To serve our worldwide set of active Internet measurement vantage points (“probes”), RIPE Atlas uses other service providers to host parts of the infrastructure components (“controllers”). A miscommunication between the RIPE NCC and one of the service providers (“provider”) resulted in the provider suspending their service to us [1].
The controller infrastructure is designed to work around events where parts of the infrastructure become unavailable by re-routing the probes to other controllers. However, in this case, all the controllers hosted on this provider became unavailable, and this affected about 50% of our total probe handling capacity. On top of this, most of the RIPE Atlas anchors, which in general require more resources to handle, were also affected. Even though the re-routing algorithm did its best to juggle probes, ultimately, the remaining capacity was not enough to handle all of them, and the remaining controllers became overloaded.

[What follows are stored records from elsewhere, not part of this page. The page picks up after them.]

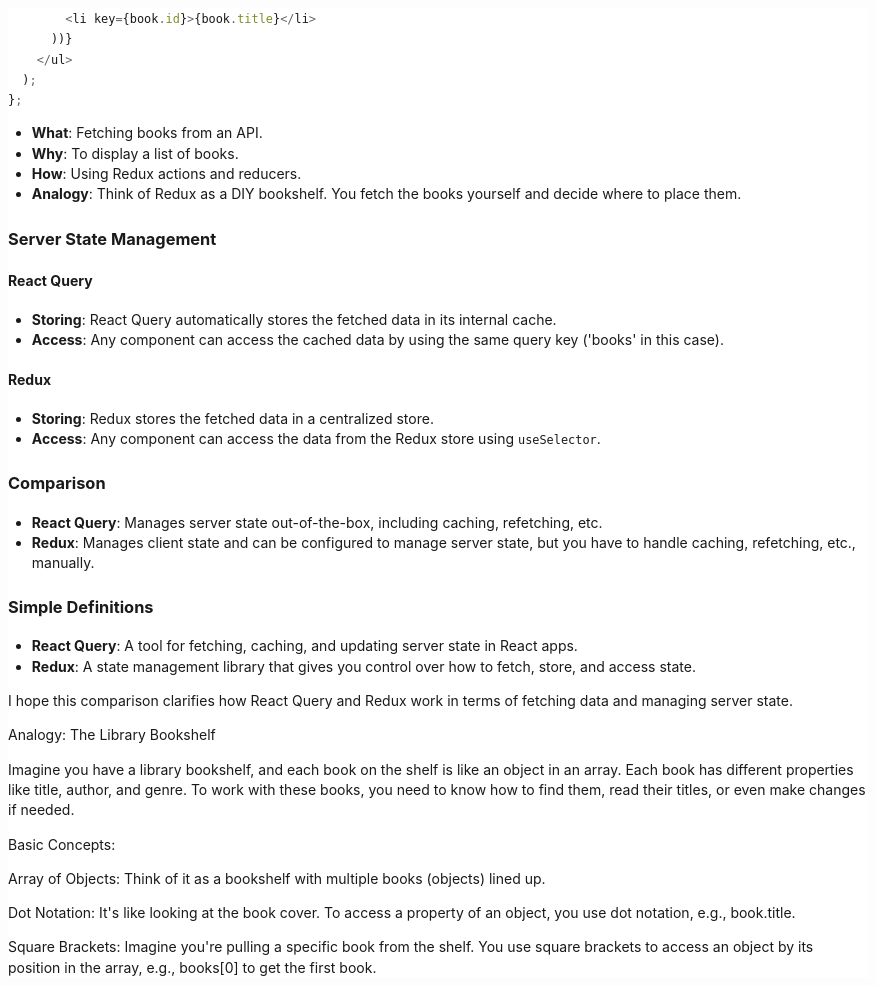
 ```javascript
        <li key={book.id}>{book.title}</li>
      ))}
    </ul>
  );
};
```

- **What**: Fetching books from an API.
- **Why**: To display a list of books.
- **How**: Using Redux actions and reducers.
- **Analogy**: Think of Redux as a DIY bookshelf. You fetch the books yourself and decide where to place them.

### Server State Management

#### React Query

- **Storing**: React Query automatically stores the fetched data in its internal cache.
- **Access**: Any component can access the cached data by using the same query key ('books' in this case).

#### Redux

- **Storing**: Redux stores the fetched data in a centralized store.
- **Access**: Any component can access the data from the Redux store using `useSelector`.

### Comparison

- **React Query**: Manages server state out-of-the-box, including caching, refetching, etc.
- **Redux**: Manages client state and can be configured to manage server state, but you have to handle caching, refetching, etc., manually.

### Simple Definitions

- **React Query**: A tool for fetching, caching, and updating server state in React apps.
- **Redux**: A state management library that gives you control over how to fetch, store, and access state.

I hope this comparison clarifies how React Query and Redux work in terms of fetching data and managing server state.


Analogy: The Library Bookshelf

Imagine you have a library bookshelf, and each book on the shelf is like an object in an array. Each book has different properties like title, author, and genre. To work with these books, you need to know how to find them, read their titles, or even make changes if needed.

Basic Concepts:

Array of Objects: Think of it as a bookshelf with multiple books (objects) lined up.

Dot Notation: It's like looking at the book cover. To access a property of an object, you use dot notation, e.g., book.title.

Square Brackets: Imagine you're pulling a specific book from the shelf. You use square brackets to access an object by its position in the array, e.g., books[0] to get the first book.
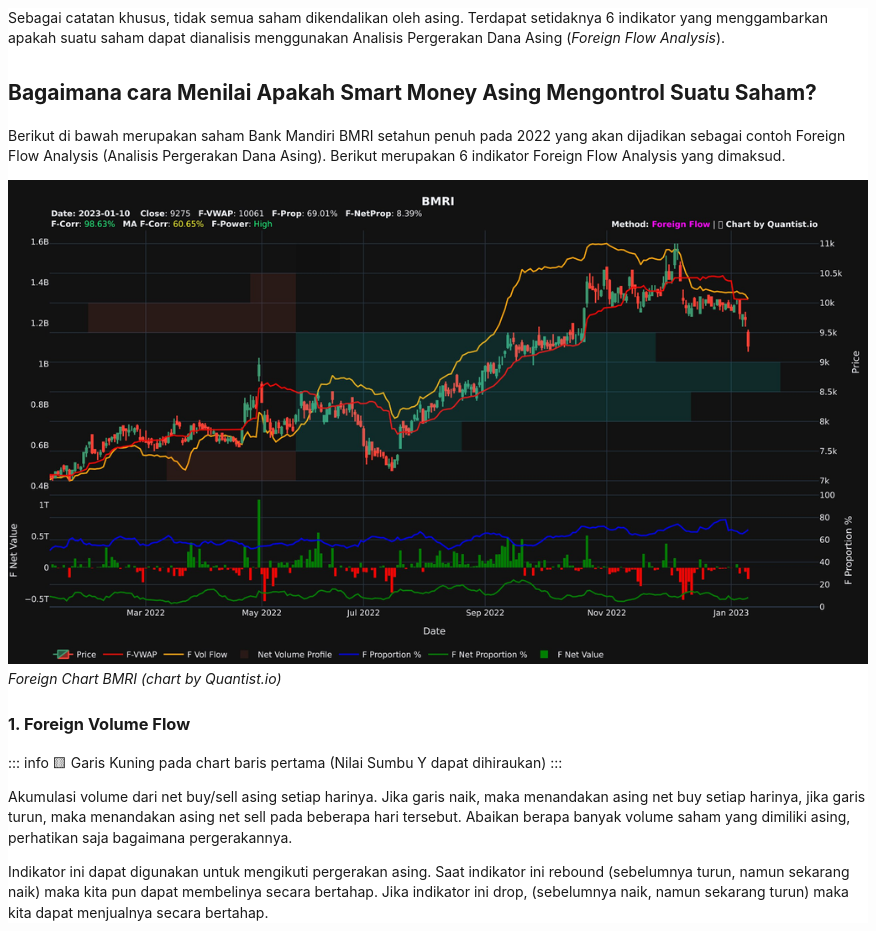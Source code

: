 Sebagai catatan khusus, tidak semua saham dikendalikan oleh asing. Terdapat setidaknya 6 indikator yang menggambarkan apakah suatu saham dapat dianalisis menggunakan Analisis Pergerakan Dana Asing (*Foreign Flow Analysis*).

## Bagaimana cara Menilai Apakah Smart Money Asing Mengontrol Suatu Saham?

Berikut di bawah merupakan saham Bank Mandiri BMRI setahun penuh pada 2022 yang akan dijadikan sebagai contoh Foreign Flow Analysis (Analisis Pergerakan Dana Asing). Berikut merupakan 6 indikator Foreign Flow Analysis yang dimaksud.

![Foreign Chart BMRI (chart by Quantist.io)](../assets/foreign-flow-analysis-pada-saham-indonesia_bmri.jpg "Foreign Chart BMRI (chart by Quantist.io)")
*Foreign Chart BMRI (chart by Quantist.io)*

### 1. Foreign Volume Flow

::: info 🟨
Garis Kuning pada chart baris pertama (Nilai Sumbu Y dapat dihiraukan)
:::

Akumulasi volume dari net buy/sell asing setiap harinya. Jika garis naik, maka menandakan asing net buy setiap harinya, jika garis turun, maka menandakan asing net sell pada beberapa hari tersebut. Abaikan berapa banyak volume saham yang dimiliki asing, perhatikan saja bagaimana pergerakannya.

Indikator ini dapat digunakan untuk mengikuti pergerakan asing. Saat indikator ini rebound (sebelumnya turun, namun sekarang naik) maka kita pun dapat membelinya secara bertahap. Jika indikator ini drop, (sebelumnya naik, namun sekarang turun) maka kita dapat menjualnya secara bertahap.

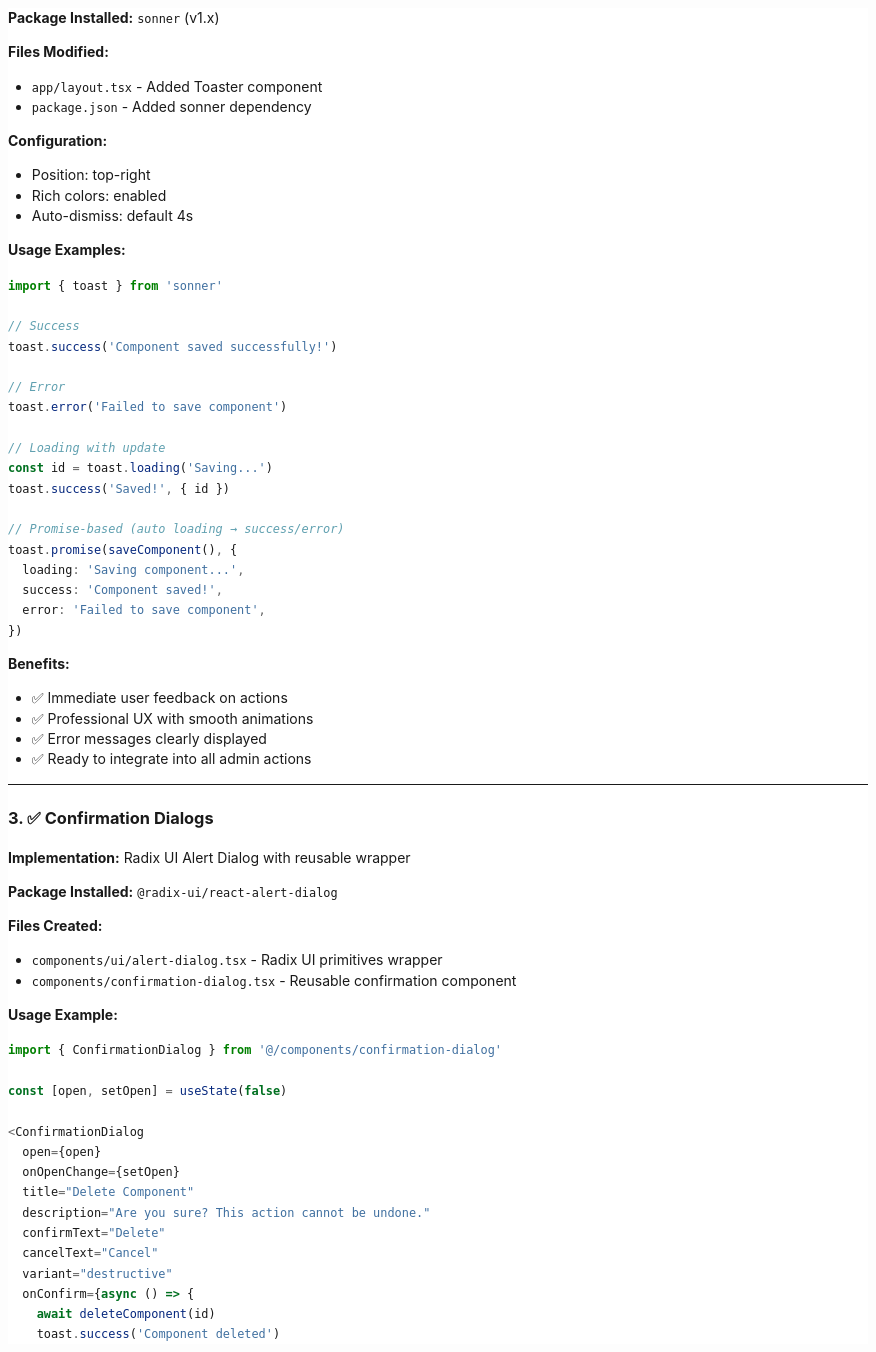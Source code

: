 **Package Installed:** `sonner` (v1.x)

**Files Modified:**
- `app/layout.tsx` - Added Toaster component
- `package.json` - Added sonner dependency

**Configuration:**
- Position: top-right
- Rich colors: enabled
- Auto-dismiss: default 4s

**Usage Examples:**
```typescript
import { toast } from 'sonner'

// Success
toast.success('Component saved successfully!')

// Error
toast.error('Failed to save component')

// Loading with update
const id = toast.loading('Saving...')
toast.success('Saved!', { id })

// Promise-based (auto loading → success/error)
toast.promise(saveComponent(), {
  loading: 'Saving component...',
  success: 'Component saved!',
  error: 'Failed to save component',
})
```

**Benefits:**
- ✅ Immediate user feedback on actions
- ✅ Professional UX with smooth animations
- ✅ Error messages clearly displayed
- ✅ Ready to integrate into all admin actions

---

### 3. ✅ Confirmation Dialogs

**Implementation:** Radix UI Alert Dialog with reusable wrapper

**Package Installed:** `@radix-ui/react-alert-dialog`

**Files Created:**
- `components/ui/alert-dialog.tsx` - Radix UI primitives wrapper
- `components/confirmation-dialog.tsx` - Reusable confirmation component

**Usage Example:**
```typescript
import { ConfirmationDialog } from '@/components/confirmation-dialog'

const [open, setOpen] = useState(false)

<ConfirmationDialog
  open={open}
  onOpenChange={setOpen}
  title="Delete Component"
  description="Are you sure? This action cannot be undone."
  confirmText="Delete"
  cancelText="Cancel"
  variant="destructive"
  onConfirm={async () => {
    await deleteComponent(id)
    toast.success('Component deleted')
```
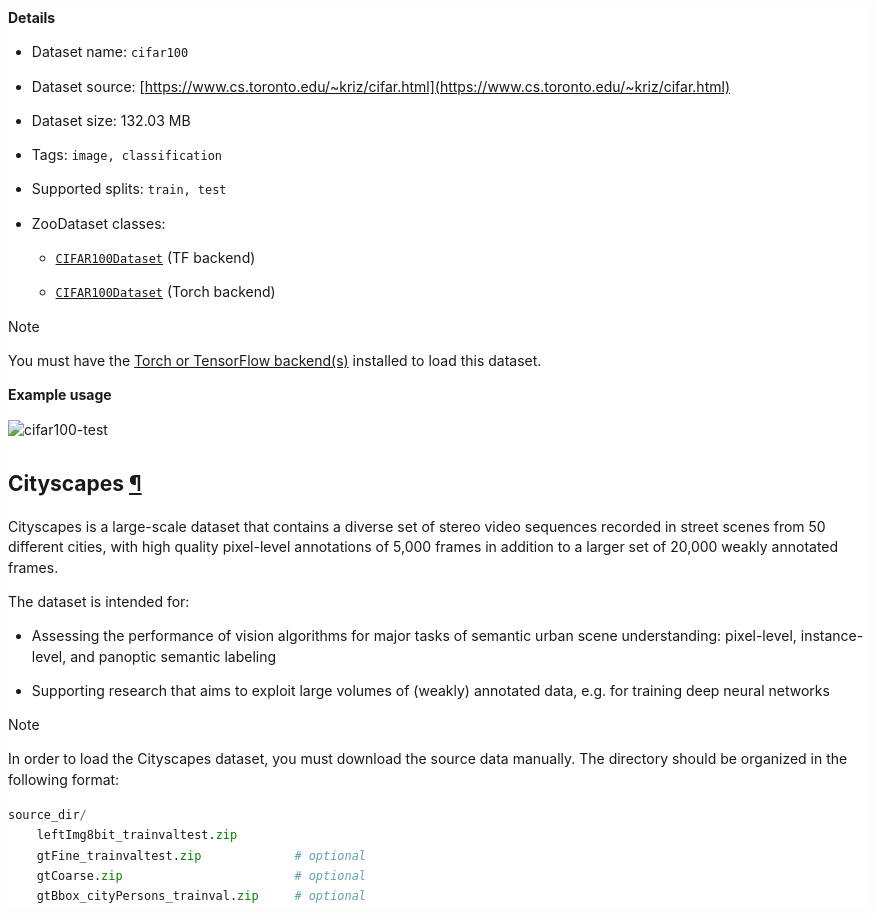 **Details**

- Dataset name: `cifar100`

- Dataset source: [https://www.cs.toronto.edu/~kriz/cifar.html](https://www.cs.toronto.edu/~kriz/cifar.html)

- Dataset size: 132.03 MB

- Tags: `image, classification`

- Supported splits: `train, test`

- ZooDataset classes:

  - [`CIFAR100Dataset`](../api/fiftyone.zoo.datasets.tf.html#fiftyone.zoo.datasets.tf.CIFAR100Dataset "fiftyone.zoo.datasets.tf.CIFAR100Dataset") (TF backend)

  - [`CIFAR100Dataset`](../api/fiftyone.zoo.datasets.torch.html#fiftyone.zoo.datasets.torch.CIFAR100Dataset "fiftyone.zoo.datasets.torch.CIFAR100Dataset") (Torch backend)

Note

You must have the
[Torch or TensorFlow backend(s)](api.md#dataset-zoo-ml-backend) installed to
load this dataset.

**Example usage**

![cifar100-test](../../_images/cifar100-test.png)

## Cityscapes [¶](\#cityscapes "Permalink to this headline")

Cityscapes is a large-scale dataset that contains a diverse set of
stereo video sequences recorded in street scenes from 50 different cities,
with high quality pixel-level annotations of 5,000 frames in addition to a
larger set of 20,000 weakly annotated frames.

The dataset is intended for:

- Assessing the performance of vision algorithms for major tasks of
semantic urban scene understanding: pixel-level, instance-level, and
panoptic semantic labeling

- Supporting research that aims to exploit large volumes of (weakly)
annotated data, e.g. for training deep neural networks


Note

In order to load the Cityscapes dataset, you must download the source data
manually. The directory should be organized in the following format:

```python
source_dir/
    leftImg8bit_trainvaltest.zip
    gtFine_trainvaltest.zip             # optional
    gtCoarse.zip                        # optional
    gtBbox_cityPersons_trainval.zip     # optional

```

Once we were aware of the root cause, we quickly resolved the issue between the RIPE NCC and the provider, and service by the provider was restored soon after. This still left the system in an unbalanced state, with some components still struggling to deal with their tasks (handling probes, processing backlogs, and storing the collected results). We are actively working on resolving these issues.
Detailed timeline of events:
Going forward, we’ll investigate how we can improve our internal procedures in order to prevent similar cases in the future. We also identified a number of improvement points related to the infrastructure bottlenecks, in particular in such large-scale outages, and will make plans to address them.
[1] Footnote: This provider is only used for RIPE Atlas, therefore no other services were affected.